When I met my now wife she was living in a house her mother purchased and she paid her a monthly amount. Eventually I moved in, the amount increased and now she wants us to buy the house. She has not reported she was renting to family on her taxes and she's worried about an audit.

From my understanding of NC rental law we are an at will tenant with a verbal agreement. Collectively we have lived here 5 years and paid her $1200-1400 dollars a month. This include electric utility hence the range.

The HVAC system went up 18 months ago and her and I mutually took a low interest rate loan from the utility company to have a new system put in. I have done all the repairs to this home including refinishing the hardwood floors, laying floors to replace carpet that was in place for 20+ years etc. Part of this was done on the belief that the house was my wife's inheritance. Edited to clarify, I also paid for all of these repairs.

Now that she is worried about an audit she wants us to buy the house instead. Math is $187k - $60k which she has decided is my wife's inheritance amount. Great deal but I asked for her to pay off the HVAC as part of that agreement. It's one less bill, a small thing to ask. Now she finds it preposterous that I asked that.

I don't think it is worth the legal and emotional ramifications of pursuing something like that which is less than $4k at thus point.

I'm asking for my own edification but as a tenant at will is it not her responsibility to cover major repairs? I acted upon and took the loan in good faith based on her statement that the house was going to be her my wife's inheritance and I obviously didn't want my family to freeze during the winter.
 
I'm asking for my own edification but as a tenant at will is it not her responsibility to cover major repairs?

Sure.

Unless the tenant agrees to it. Agreements between landlords and tenants that the tenants contribute to the cost of repairs are legal.

You agreed to it. You are stuck with that agreement.

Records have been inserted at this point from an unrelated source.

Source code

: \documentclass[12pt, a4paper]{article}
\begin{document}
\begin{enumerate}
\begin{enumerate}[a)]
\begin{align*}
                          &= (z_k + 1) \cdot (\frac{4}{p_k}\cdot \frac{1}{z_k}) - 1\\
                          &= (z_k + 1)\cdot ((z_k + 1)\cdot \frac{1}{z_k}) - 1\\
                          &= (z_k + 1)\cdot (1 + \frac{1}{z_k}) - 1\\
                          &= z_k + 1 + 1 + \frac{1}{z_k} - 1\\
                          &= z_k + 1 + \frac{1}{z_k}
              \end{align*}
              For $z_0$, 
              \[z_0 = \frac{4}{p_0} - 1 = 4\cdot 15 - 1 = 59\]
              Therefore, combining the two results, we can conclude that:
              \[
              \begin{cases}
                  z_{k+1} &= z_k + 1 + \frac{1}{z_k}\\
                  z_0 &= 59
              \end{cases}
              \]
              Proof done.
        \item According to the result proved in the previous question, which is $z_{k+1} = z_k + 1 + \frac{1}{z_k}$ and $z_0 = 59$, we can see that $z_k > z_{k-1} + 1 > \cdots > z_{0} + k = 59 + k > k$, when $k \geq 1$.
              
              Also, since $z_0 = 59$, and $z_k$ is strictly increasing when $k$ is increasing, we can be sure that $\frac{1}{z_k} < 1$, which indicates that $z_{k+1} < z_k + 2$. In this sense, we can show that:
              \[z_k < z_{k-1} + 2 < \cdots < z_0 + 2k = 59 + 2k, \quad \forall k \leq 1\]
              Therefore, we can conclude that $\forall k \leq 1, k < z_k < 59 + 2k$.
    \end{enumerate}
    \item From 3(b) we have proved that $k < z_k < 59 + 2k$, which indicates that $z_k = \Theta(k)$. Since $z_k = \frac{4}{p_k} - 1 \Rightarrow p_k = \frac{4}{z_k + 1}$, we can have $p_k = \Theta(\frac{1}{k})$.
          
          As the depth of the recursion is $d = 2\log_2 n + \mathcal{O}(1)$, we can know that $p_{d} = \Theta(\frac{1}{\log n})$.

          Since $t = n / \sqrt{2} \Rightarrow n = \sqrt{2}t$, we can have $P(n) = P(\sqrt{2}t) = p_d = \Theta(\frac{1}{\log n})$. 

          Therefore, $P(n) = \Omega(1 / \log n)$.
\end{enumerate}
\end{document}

I acted upon and took the loan in good faith based on her statement that the house was going to be her my wife's inheritance

Which is why you should never do business with relatives. They will screw you worse than strangers.

Right now I suggest you treat this home purchase as a new deal. If the MIL wants to give you $60,000 worth of equity and you get a loan for the rest, then take the deal or go buy your own house, and let the MIL take care of her own problems.